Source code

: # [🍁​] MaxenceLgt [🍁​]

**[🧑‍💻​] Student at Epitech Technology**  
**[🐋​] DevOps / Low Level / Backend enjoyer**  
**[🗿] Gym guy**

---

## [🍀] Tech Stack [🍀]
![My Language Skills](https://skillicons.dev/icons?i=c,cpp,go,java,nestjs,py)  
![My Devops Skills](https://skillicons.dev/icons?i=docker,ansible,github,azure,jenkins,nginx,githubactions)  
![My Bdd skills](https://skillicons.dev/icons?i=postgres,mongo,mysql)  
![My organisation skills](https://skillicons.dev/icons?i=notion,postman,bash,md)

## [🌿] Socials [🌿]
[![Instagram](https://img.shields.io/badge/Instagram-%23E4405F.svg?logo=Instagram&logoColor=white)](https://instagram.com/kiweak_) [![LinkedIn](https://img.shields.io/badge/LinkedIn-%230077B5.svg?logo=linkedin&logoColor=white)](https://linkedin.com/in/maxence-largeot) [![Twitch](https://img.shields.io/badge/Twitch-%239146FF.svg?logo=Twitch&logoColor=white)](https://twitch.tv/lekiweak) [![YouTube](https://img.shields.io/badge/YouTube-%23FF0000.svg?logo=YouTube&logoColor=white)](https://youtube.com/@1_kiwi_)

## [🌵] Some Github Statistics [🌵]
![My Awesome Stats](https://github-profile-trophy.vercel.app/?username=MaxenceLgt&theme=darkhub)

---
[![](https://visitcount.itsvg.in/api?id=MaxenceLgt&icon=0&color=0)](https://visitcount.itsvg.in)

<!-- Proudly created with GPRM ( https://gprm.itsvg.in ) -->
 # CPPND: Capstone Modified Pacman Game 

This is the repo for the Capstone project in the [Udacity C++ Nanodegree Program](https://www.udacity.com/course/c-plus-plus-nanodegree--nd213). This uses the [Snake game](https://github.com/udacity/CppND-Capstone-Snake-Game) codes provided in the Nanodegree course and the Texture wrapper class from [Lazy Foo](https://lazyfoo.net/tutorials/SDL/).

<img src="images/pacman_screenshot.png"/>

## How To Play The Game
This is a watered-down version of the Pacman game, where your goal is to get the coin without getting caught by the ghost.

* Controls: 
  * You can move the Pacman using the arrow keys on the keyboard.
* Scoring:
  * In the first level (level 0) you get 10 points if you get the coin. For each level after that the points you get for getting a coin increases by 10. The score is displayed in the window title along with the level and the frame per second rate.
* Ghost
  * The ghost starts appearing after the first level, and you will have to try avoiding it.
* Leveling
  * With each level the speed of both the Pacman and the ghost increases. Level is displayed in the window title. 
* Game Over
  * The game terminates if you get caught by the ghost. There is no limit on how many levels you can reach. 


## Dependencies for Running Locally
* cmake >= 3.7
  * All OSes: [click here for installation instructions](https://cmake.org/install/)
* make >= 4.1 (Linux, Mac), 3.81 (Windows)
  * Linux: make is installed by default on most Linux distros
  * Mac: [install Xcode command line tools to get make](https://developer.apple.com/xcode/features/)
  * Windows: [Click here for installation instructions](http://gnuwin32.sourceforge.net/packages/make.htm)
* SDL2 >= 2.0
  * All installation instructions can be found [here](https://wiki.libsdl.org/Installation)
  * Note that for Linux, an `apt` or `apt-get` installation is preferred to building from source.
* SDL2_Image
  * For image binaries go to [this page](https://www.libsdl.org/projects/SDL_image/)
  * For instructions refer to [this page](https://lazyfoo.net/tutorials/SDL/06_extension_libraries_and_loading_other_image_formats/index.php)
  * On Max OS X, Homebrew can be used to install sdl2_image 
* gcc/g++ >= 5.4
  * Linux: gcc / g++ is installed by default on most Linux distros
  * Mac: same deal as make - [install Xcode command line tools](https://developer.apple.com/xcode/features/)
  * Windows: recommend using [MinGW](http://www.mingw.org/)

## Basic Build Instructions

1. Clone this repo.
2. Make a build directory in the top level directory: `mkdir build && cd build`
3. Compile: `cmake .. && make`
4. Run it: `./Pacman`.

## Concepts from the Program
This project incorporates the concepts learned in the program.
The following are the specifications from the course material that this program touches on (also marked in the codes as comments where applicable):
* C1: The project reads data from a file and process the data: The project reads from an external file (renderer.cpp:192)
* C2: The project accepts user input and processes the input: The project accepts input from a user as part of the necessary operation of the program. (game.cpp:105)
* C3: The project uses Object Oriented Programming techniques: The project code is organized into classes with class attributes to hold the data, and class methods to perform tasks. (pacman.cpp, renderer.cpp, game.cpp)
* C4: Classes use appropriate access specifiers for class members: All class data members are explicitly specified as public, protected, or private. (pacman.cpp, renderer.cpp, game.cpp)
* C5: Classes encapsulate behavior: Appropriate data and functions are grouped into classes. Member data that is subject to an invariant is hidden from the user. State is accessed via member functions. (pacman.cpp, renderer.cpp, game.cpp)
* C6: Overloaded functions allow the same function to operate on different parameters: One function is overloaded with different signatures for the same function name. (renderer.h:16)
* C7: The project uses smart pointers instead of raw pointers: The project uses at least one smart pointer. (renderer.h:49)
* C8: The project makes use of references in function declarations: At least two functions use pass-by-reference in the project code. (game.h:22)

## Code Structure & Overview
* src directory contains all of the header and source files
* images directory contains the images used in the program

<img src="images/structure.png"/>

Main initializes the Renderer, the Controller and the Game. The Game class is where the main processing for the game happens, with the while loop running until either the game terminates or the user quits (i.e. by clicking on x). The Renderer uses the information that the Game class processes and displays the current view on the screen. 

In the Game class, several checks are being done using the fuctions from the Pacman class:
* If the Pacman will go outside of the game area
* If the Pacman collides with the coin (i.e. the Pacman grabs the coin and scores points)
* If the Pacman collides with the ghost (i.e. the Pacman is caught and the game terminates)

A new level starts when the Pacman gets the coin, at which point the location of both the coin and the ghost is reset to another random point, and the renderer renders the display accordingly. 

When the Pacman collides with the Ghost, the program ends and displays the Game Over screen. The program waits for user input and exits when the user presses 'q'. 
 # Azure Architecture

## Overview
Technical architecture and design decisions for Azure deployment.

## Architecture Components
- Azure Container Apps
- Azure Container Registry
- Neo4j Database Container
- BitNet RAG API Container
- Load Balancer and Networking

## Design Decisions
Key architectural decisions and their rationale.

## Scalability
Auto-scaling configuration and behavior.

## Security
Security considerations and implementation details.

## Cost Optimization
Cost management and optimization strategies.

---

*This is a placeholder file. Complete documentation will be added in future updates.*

__WORK REQUIRED__
Transcribe, in full, each record that appears above.

__RESPONSE TO THIS EXERCISE__
Source code

: # [🍁​] MaxenceLgt [🍁​]

**[🧑‍💻​] Student at Epitech Technology**  
**[🐋​] DevOps / Low Level / Backend enjoyer**  
**[🗿] Gym guy**

---

## [🍀] Tech Stack [🍀]
![My Language Skills](https://skillicons.dev/icons?i=c,cpp,go,java,nestjs,py)  
![My Devops Skills](https://skillicons.dev/icons?i=docker,ansible,github,azure,jenkins,nginx,githubactions)  
![My Bdd skills](https://skillicons.dev/icons?i=postgres,mongo,mysql)  
![My organisation skills](https://skillicons.dev/icons?i=notion,postman,bash,md)

## [🌿] Socials [🌿]
[![Instagram](https://img.shields.io/badge/Instagram-%23E4405F.svg?logo=Instagram&logoColor=white)](https://instagram.com/kiweak_) [![LinkedIn](https://img.shields.io/badge/LinkedIn-%230077B5.svg?logo=linkedin&logoColor=white)](https://linkedin.com/in/maxence-largeot) [![Twitch](https://img.shields.io/badge/Twitch-%239146FF.svg?logo=Twitch&logoColor=white)](https://twitch.tv/lekiweak) [![YouTube](https://img.shields.io/badge/YouTube-%23FF0000.svg?logo=YouTube&logoColor=white)](https://youtube.com/@1_kiwi_)

## [🌵] Some Github Statistics [🌵]
![My Awesome Stats](https://github-profile-trophy.vercel.app/?username=MaxenceLgt&theme=darkhub)

---
[![](https://visitcount.itsvg.in/api?id=MaxenceLgt&icon=0&color=0)](https://visitcount.itsvg.in)

<!-- Proudly created with GPRM ( https://gprm.itsvg.in ) -->
 # CPPND: Capstone Modified Pacman Game 

This is the repo for the Capstone project in the [Udacity C++ Nanodegree Program](https://www.udacity.com/course/c-plus-plus-nanodegree--nd213). This uses the [Snake game](https://github.com/udacity/CppND-Capstone-Snake-Game) codes provided in the Nanodegree course and the Texture wrapper class from [Lazy Foo](https://lazyfoo.net/tutorials/SDL/).

<img src="images/pacman_screenshot.png"/>

## How To Play The Game
This is a watered-down version of the Pacman game, where your goal is to get the coin without getting caught by the ghost.

* Controls: 
  * You can move the Pacman using the arrow keys on the keyboard.
* Scoring:
  * In the first level (level 0) you get 10 points if you get the coin. For each level after that the points you get for getting a coin increases by 10. The score is displayed in the window title along with the level and the frame per second rate.
* Ghost
  * The ghost starts appearing after the first level, and you will have to try avoiding it.
* Leveling
  * With each level the speed of both the Pacman and the ghost increases. Level is displayed in the window title. 
* Game Over
  * The game terminates if you get caught by the ghost. There is no limit on how many levels you can reach. 


## Dependencies for Running Locally
* cmake >= 3.7
  * All OSes: [click here for installation instructions](https://cmake.org/install/)
* make >= 4.1 (Linux, Mac), 3.81 (Windows)
  * Linux: make is installed by default on most Linux distros
  * Mac: [install Xcode command line tools to get make](https://developer.apple.com/xcode/features/)
  * Windows: [Click here for installation instructions](http://gnuwin32.sourceforge.net/packages/make.htm)
* SDL2 >= 2.0
  * All installation instructions can be found [here](https://wiki.libsdl.org/Installation)
  * Note that for Linux, an `apt` or `apt-get` installation is preferred to building from source.
* SDL2_Image
  * For image binaries go to [this page](https://www.libsdl.org/projects/SDL_image/)
  * For instructions refer to [this page](https://lazyfoo.net/tutorials/SDL/06_extension_libraries_and_loading_other_image_formats/index.php)
  * On Max OS X, Homebrew can be used to install sdl2_image 
* gcc/g++ >= 5.4
  * Linux: gcc / g++ is installed by default on most Linux distros
  * Mac: same deal as make - [install Xcode command line tools](https://developer.apple.com/xcode/features/)
  * Windows: recommend using [MinGW](http://www.mingw.org/)

## Basic Build Instructions

1. Clone this repo.
2. Make a build directory in the top level directory: `mkdir build && cd build`
3. Compile: `cmake .. && make`
4. Run it: `./Pacman`.

## Concepts from the Program
This project incorporates the concepts learned in the program.
The following are the specifications from the course material that this program touches on (also marked in the codes as comments where applicable):
* C1: The project reads data from a file and process the data: The project reads from an external file (renderer.cpp:192)
* C2: The project accepts user input and processes the input: The project accepts input from a user as part of the necessary operation of the program. (game.cpp:105)
* C3: The project uses Object Oriented Programming techniques: The project code is organized into classes with class attributes to hold the data, and class methods to perform tasks. (pacman.cpp, renderer.cpp, game.cpp)
* C4: Classes use appropriate access specifiers for class members: All class data members are explicitly specified as public, protected, or private. (pacman.cpp, renderer.cpp, game.cpp)
* C5: Classes encapsulate behavior: Appropriate data and functions are grouped into classes. Member data that is subject to an invariant is hidden from the user. State is accessed via member functions. (pacman.cpp, renderer.cpp, game.cpp)
* C6: Overloaded functions allow the same function to operate on different parameters: One function is overloaded with different signatures for the same function name. (renderer.h:16)
* C7: The project uses smart pointers instead of raw pointers: The project uses at least one smart pointer. (renderer.h:49)
* C8: The project makes use of references in function declarations: At least two functions use pass-by-reference in the project code. (game.h:22)

## Code Structure & Overview
* src directory contains all of the header and source files
* images directory contains the images used in the program

<img src="images/structure.png"/>

Main initializes the Renderer, the Controller and the Game. The Game class is where the main processing for the game happens, with the while loop running until either the game terminates or the user quits (i.e. by clicking on x). The Renderer uses the information that the Game class processes and displays the current view on the screen. 

In the Game class, several checks are being done using the fuctions from the Pacman class:
* If the Pacman will go outside of the game area
* If the Pacman collides with the coin (i.e. the Pacman grabs the coin and scores points)
* If the Pacman collides with the ghost (i.e. the Pacman is caught and the game terminates)

A new level starts when the Pacman gets the coin, at which point the location of both the coin and the ghost is reset to another random point, and the renderer renders the display accordingly. 

When the Pacman collides with the Ghost, the program ends and displays the Game Over screen. The program waits for user input and exits when the user presses 'q'. 
 # Azure Architecture

## Overview
Technical architecture and design decisions for Azure deployment.

## Architecture Components
- Azure Container Apps
- Azure Container Registry
- Neo4j Database Container
- BitNet RAG API Container
- Load Balancer and Networking

## Design Decisions
Key architectural decisions and their rationale.

## Scalability
Auto-scaling configuration and behavior.

## Security
Security considerations and implementation details.

## Cost Optimization
Cost management and optimization strategies.

---

*This is a placeholder file. Complete documentation will be added in future updates.*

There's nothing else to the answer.